Highland Adventured cont. to Landmannalaugar (Day5)
The weather situation in Iceland during our trip was literally going through all seasons. That morning we woke up early to watch the sunrise but it was very foggy and we could not see the sun rise. So we packed up and got ready to go on with the day. The main highlight for the day was snowmobiling on Langjökull glacier.
After having breakfast at the hotel restaurant, we drove towards the Hveradalir area and stopped at the scenic “horseshoe bend”, made famous by Instagram.
Then we started driving back on the gravelly F roads once again, stopping at various points enjoying the black and green landscape and finally reaching the Skjol basecamp . We booked the guided tour from Arctic Adventures who are partners with “Amazing Tours” for snowmobiling on Langjökull. Our trip was scheduled for 10.30, when we got to the basecamp we immediately started getting outfitted with jackets , shoes, goggles and hardhats. Oh what excitement! Getting on a bus with others who were a part of the group that morning, we were dropped off at the point where the guides were waiting for us with the snowmobiles. Since it was the end of summer, the starting point was about 30 minutes farther compared to the usual starting point which is at the intersection of the glacier and the road.
On the glacier it was quite cloudy, but S enjoyed it more because she was riding and could see both sides while R was driving and kind of had to concentrate. Moreover, it was our first time with the snowmobile but R was fast to learn the tricks of driving on the glacier. We stopped at two places and walked around for a bit, learning and chatting to the guides about the geology and ecology of the glaciers. Two hours went by way too fast!
It was about 1.30 pm when we got back to Skjol basecamp, we changed out of our ice gear and started our most exciting drive for the day towards the destination that these adventurers were most looking forward to. Before hitting the F roads that would take us to Landmannalaugar, we filled up the tank in the city of Geysir. Initially we drove on paved roads lined with vast majestic farmlands where we finally got to see the grand Icelandic horses. They were such curious ones, that as soon as R went close to the fence the whole herd came close and everyone of them posed for the photographer. S really wanted to reach and pet those beauties. We were later told that these horses are the softest to ride.
Eventually the paved roads died down and it was the expected gravelly with lava rocks and black sands. Finally, we were experiencing the “real” charm of the F roads. The forecast for the next 36 hours at Landmannalaugar was rain and we realized that we might not get to do any hikes there, we just took it slow and easy and thoroughly enjoyed the drive. There were several rivers along the way that we had to cross ; we were at first a little apprehensive - for the first one we followed a car in front of us, taking the exact turn they did but after crossing about 3 or 4 of them R became a pro. We had to cross over a dozen along the way and doing it was a lot of fun. Thankfully we did not get stuck. There were two wide river crossings that we had to go past because there was no other way to get to the campsite. At first we tried to search for a different way but there was none. Had we been a biker though ( a guy just ahead of us on a bike), would have just walked across!

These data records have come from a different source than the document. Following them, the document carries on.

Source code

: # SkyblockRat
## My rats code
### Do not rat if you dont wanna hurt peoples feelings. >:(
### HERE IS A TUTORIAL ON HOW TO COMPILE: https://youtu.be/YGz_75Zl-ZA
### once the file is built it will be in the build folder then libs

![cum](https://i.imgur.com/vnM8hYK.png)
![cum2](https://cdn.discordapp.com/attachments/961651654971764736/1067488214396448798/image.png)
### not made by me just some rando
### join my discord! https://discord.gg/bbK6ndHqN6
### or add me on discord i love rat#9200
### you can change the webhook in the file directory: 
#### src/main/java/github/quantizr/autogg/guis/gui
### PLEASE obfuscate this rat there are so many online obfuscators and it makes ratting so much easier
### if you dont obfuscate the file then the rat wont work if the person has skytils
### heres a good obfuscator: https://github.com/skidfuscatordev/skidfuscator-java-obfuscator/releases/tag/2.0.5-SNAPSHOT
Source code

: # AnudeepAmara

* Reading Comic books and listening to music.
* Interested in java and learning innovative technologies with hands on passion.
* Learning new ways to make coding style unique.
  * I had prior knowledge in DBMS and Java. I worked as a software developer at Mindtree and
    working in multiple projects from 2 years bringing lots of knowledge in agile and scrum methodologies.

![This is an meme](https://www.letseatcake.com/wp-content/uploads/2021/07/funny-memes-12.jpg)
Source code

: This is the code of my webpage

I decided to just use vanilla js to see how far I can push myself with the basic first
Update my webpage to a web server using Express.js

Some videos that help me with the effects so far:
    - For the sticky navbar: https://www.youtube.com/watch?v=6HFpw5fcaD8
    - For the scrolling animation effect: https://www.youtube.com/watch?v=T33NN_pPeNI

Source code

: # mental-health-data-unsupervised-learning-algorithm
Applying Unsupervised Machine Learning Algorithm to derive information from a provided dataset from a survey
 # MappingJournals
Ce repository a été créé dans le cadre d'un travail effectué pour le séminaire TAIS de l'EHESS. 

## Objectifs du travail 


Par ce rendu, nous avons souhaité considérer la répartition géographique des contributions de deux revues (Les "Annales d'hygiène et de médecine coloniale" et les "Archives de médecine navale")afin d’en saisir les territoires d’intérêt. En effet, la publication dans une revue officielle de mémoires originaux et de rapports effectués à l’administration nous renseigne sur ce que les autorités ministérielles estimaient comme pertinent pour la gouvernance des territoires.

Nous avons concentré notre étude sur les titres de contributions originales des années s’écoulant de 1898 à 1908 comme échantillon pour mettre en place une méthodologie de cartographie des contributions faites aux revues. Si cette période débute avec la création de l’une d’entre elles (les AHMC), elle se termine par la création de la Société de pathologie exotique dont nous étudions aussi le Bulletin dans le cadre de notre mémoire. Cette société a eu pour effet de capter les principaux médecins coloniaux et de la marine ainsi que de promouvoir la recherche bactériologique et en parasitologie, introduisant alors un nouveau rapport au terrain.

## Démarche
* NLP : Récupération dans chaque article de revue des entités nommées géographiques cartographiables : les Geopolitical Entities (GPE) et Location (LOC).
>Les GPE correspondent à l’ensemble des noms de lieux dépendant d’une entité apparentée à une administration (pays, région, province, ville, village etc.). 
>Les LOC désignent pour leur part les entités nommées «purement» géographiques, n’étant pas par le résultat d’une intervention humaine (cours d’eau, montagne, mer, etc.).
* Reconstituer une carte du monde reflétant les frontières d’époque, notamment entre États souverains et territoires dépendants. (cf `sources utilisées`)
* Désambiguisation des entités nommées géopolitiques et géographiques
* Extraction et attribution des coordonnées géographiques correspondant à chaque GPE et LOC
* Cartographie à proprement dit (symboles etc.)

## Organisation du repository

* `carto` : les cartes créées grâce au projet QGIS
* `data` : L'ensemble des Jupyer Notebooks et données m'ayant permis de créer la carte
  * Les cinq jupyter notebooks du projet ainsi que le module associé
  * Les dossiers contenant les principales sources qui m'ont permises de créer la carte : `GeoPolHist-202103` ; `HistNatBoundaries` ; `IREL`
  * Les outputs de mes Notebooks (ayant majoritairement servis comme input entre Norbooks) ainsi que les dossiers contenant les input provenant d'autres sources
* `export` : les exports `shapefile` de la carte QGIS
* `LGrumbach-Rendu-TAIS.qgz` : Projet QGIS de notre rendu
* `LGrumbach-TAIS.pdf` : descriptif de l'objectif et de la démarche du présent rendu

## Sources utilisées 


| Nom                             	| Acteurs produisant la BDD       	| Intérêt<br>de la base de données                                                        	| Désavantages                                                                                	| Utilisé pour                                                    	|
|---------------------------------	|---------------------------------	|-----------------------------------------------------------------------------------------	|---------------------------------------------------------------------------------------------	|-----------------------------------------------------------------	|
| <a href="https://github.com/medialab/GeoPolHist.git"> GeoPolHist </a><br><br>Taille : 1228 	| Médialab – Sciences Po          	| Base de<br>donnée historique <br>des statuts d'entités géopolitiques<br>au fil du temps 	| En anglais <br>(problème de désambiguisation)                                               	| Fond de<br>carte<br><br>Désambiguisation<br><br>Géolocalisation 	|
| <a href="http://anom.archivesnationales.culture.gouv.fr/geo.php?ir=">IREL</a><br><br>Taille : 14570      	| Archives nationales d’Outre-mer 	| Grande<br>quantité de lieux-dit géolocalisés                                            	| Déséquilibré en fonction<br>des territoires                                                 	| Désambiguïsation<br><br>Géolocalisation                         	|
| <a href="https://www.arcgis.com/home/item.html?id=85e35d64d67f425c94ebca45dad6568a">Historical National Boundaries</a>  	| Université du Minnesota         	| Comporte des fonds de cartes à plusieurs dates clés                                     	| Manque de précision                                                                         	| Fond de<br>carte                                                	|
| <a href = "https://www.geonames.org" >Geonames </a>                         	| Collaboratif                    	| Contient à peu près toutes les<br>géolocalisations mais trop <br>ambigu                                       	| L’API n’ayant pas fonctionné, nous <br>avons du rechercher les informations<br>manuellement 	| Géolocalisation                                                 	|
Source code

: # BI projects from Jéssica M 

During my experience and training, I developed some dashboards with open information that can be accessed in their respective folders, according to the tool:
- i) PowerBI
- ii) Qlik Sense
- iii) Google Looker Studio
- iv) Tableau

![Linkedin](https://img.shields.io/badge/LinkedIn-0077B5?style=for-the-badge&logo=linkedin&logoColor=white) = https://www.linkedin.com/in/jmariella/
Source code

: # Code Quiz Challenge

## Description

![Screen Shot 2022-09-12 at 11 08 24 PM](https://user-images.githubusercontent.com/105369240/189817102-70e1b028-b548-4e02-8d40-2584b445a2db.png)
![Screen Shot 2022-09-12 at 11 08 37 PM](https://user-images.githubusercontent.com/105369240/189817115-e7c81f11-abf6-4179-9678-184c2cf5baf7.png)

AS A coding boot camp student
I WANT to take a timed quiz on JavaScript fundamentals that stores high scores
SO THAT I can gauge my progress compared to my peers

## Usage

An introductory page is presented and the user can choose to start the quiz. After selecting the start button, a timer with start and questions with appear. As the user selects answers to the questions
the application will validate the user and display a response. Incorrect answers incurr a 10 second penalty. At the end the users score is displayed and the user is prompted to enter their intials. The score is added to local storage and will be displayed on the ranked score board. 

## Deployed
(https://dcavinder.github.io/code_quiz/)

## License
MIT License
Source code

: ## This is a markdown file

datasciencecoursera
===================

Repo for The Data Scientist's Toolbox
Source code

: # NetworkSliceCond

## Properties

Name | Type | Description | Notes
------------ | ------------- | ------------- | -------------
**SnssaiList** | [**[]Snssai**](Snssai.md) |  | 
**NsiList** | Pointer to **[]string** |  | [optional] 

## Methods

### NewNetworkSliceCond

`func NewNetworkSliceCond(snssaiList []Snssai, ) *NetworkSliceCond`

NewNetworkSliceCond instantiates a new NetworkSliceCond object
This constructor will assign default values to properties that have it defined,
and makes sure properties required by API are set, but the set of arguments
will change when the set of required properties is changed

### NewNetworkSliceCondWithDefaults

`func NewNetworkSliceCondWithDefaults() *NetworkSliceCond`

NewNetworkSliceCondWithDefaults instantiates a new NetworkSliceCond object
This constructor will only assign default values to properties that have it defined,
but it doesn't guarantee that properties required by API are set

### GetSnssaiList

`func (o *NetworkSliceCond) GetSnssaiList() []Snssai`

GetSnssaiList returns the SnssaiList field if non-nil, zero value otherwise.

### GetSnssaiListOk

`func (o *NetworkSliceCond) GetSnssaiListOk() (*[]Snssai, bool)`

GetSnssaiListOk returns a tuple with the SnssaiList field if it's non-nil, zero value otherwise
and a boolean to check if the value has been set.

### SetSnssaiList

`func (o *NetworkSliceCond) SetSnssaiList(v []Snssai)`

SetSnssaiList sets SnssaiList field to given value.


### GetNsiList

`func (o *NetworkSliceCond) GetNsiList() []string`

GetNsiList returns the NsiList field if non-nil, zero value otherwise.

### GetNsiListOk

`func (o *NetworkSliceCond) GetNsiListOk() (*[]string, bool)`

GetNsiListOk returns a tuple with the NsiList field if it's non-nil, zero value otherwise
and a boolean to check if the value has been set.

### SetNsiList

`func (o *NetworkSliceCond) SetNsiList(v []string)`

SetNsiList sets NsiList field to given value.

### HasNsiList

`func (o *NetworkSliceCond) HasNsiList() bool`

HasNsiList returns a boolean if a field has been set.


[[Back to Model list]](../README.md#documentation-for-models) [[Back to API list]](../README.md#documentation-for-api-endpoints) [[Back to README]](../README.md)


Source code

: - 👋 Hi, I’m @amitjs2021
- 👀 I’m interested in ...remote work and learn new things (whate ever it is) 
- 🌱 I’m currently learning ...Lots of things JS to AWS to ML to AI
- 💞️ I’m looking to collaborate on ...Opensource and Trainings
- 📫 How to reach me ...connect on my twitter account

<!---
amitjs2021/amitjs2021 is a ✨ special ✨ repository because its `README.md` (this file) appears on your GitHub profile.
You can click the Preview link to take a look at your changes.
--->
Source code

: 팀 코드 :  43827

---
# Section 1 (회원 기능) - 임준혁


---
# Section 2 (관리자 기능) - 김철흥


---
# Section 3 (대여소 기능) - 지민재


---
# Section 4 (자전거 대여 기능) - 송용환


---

We were really looking forward to camping that night especially because we had not camped in a very long time and sleeping under the stars is absolutely one of our favorite things to do. It was just to pitch our tent at Landmannalaugar, we carried our tent all the way from Chicago. We parked, paid the camp fees and set up our tent. We noticed another big group had come in - they were going to leave the next day for their hike to Thorsmork. It is one of Iceland’s most popular hiking destinations and a prime location for photographers and nature lovers - since this was our scouting trip, we are planning to do that hike next time. Landmannalaugar campsite has a nice tented area where one can light a fire and have their meals - that's exactly what we did. We already had bought bread, ham and skyr for dinner, so we relaxed in the tented area as we ate and chatted with other campers. Eventually, we rolled out our sleeping bags once inside our small tent and dozed off to one that we call “the best sleep ever”!